Your Chicago: Jokes And Notes Comedy Club
(CBS) – Making money by making people laugh is one of the hardest jobs out there, But Mary Lindsey has become a pro.
For years, Lil Rel Howery was working in the stockroom at Victoria's Secret.
Now he's on the comedy fast track, working on a pilot and shooting a Comedy Central special.
How did he get there?
Mary Lindsey.
Once an executive with the Chicago Board of Trade, Lindsey was dating a man who said this to her: "I think we should open a comedy club because there is no platform for African-American comics."
And so they did. All Jokes Aside became a destination, propelling the careers of Chris Rock, Steve Harvey and Dave Chappelle.
"I came from a very white world to a very black world. And I was like "OK, I got this. I can do this," Lindsey says.
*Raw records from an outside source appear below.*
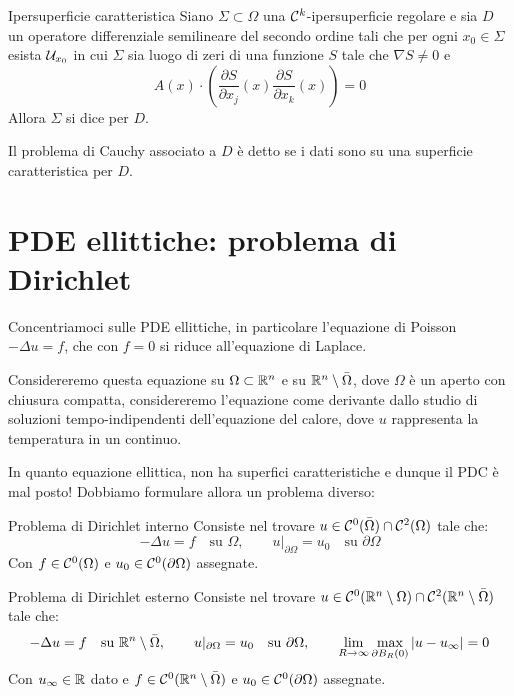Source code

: \documentclass{article}
\begin{document}
\begin{definition}{Ipersuperficie caratteristica}{}
    Siano $\Sigma \subset \Omega$ una $\mathcal{C}^k$-ipersuperficie regolare e sia $D$ un operatore differenziale semilineare del secondo ordine tali che per ogni $x_0 \in \Sigma$ esista $\mathcal{U}_{x_0}$ in cui $\Sigma$ sia luogo di zeri di una funzione $S$ tale che $\nabla S\neq 0$ e 
    \[A(x) \cdot \left(\frac{\partial S}{\partial x_j}(x) \frac{\partial S}{\partial x_k}(x)\right) = 0\]
    Allora $\Sigma$ si dice  per $D$.
\end{definition}

Il problema di Cauchy associato a $D$ è detto  se i dati sono su una superficie caratteristica per $D$.

\section{PDE ellittiche: problema di Dirichlet}

Concentriamoci sulle PDE ellittiche, in particolare l'equazione di Poisson $-\Delta u = f$, che con $f=0$ si riduce all'equazione di Laplace.

Considereremo questa equazione su $\Omega \subset \mathbb{R}^n$ e su $\mathbb{R}^n \setminus \bar{\Omega}$, dove $\Omega$ è un aperto con chiusura compatta, considereremo l'equazione come derivante dallo studio di soluzioni tempo-indipendenti dell'equazione del calore, dove $u$ rappresenta la temperatura in un continuo.

In quanto equazione ellittica, non ha superfici caratteristiche \Nick e dunque il PDC è mal posto! Dobbiamo formulare allora un problema diverso:

\begin{definition}{Problema di Dirichlet interno}{}
    Consiste nel trovare $u\in\mathcal{C}^0(\bar{\Omega})\cap\mathcal{C}^2(\Omega)$ tale che:
    \[-\Delta u = f \quad\text{su } \Omega, \qquad u|_{\partial\Omega} = u_0 \quad \text{su }\partial\Omega\] 
    Con $f \in \mathcal{C}^0(\Omega)$ e $u_0 \in \mathcal{C}^0(\partial\Omega)$ assegnate.
\end{definition}

\begin{definition}{Problema di Dirichlet esterno}{}
    Consiste nel trovare $u \in \mathcal{C}^0(\mathbb{R}^n \setminus \Omega)\cap\mathcal{C}^2(\mathbb{R}^n \setminus \bar{\Omega})$ tale che:
    \[-\Delta u = f \quad\text{su } \mathbb{R}^n \setminus \bar{\Omega}, \qquad u|_{\partial\Omega} = u_0 \quad \text{su }\partial\Omega, \qquad \lim_{R\to\infty} \max_{\partial B_R(0)} |u-u_\infty| = 0\]
    Con $u_\infty \in \mathbb{R}$ dato e $f \in \mathcal{C}^0(\mathbb{R}^n \setminus \bar{\Omega})$ e $u_0 \in \mathcal{C}^0(\partial\Omega)$ assegnate.
\end{definition}
\end{document}
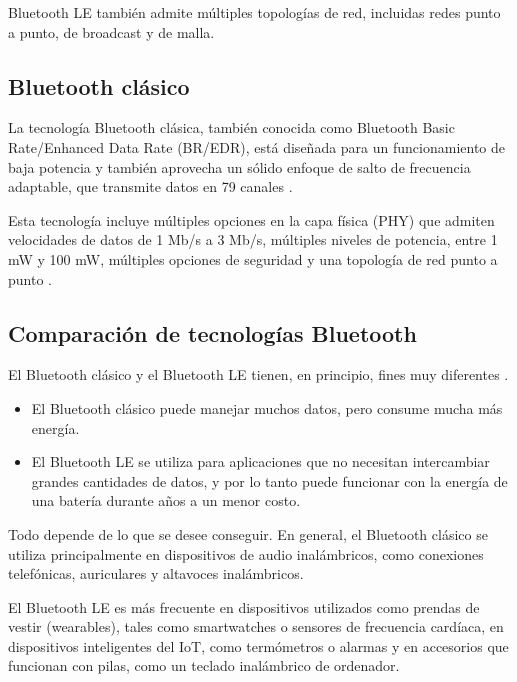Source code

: Bluetooth LE también admite múltiples topologías de red, incluidas redes punto a punto, de broadcast y de malla.


\subsection{Bluetooth clásico}

La tecnología Bluetooth clásica, también conocida como Bluetooth Basic Rate/Enhanced Data Rate (BR/EDR), está diseñada para un funcionamiento de baja potencia y también aprovecha un sólido enfoque de salto de frecuencia adaptable, que transmite datos en 79 canales \cite{bluetooth}.

Esta tecnología incluye múltiples opciones en la capa física (PHY) que admiten velocidades de datos de 1 Mb/s a 3 Mb/s, múltiples niveles de potencia, entre 1 mW y 100 mW, múltiples opciones de seguridad y una topología de red punto a punto \cite{bluetooth}.

\subsection{Comparación de tecnologías Bluetooth}

El Bluetooth clásico y el Bluetooth LE tienen, en principio, fines muy diferentes \cite{bluetoothV}.

\begin{itemize}

\item El Bluetooth clásico puede manejar muchos datos, pero consume mucha más energía.

\item El Bluetooth LE se utiliza para aplicaciones que no necesitan intercambiar grandes cantidades de datos, y por lo tanto puede funcionar con la energía de una batería durante años a un menor costo.

\end{itemize}

Todo depende de lo que se desee conseguir. En general, el Bluetooth clásico se utiliza principalmente en dispositivos de audio inalámbricos, como conexiones telefónicas, auriculares y altavoces inalámbricos.

El Bluetooth LE es más frecuente en dispositivos utilizados como prendas de vestir (wearables), tales como smartwatches o sensores de frecuencia cardíaca, en dispositivos inteligentes del IoT, como termómetros o alarmas y en accesorios que funcionan con pilas, como un teclado inalámbrico de ordenador.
She's a tough task master who times every comedian and kicks off the ones who go too long. She also takes great pride in crafting the careers of comedians like Howery.
"To be honest with you, I wouldn't have been on TV since '06 if it weren't for this club," he says.
Jokes and Notes is located on Martin Luther King Drive in Bronzeville.
Lindsey's story is going to be the focus of a documentary called "Phunny Business." The film paints her as being very tough. But she says without that toughness the club and the subsequent careers wouldn't have happened.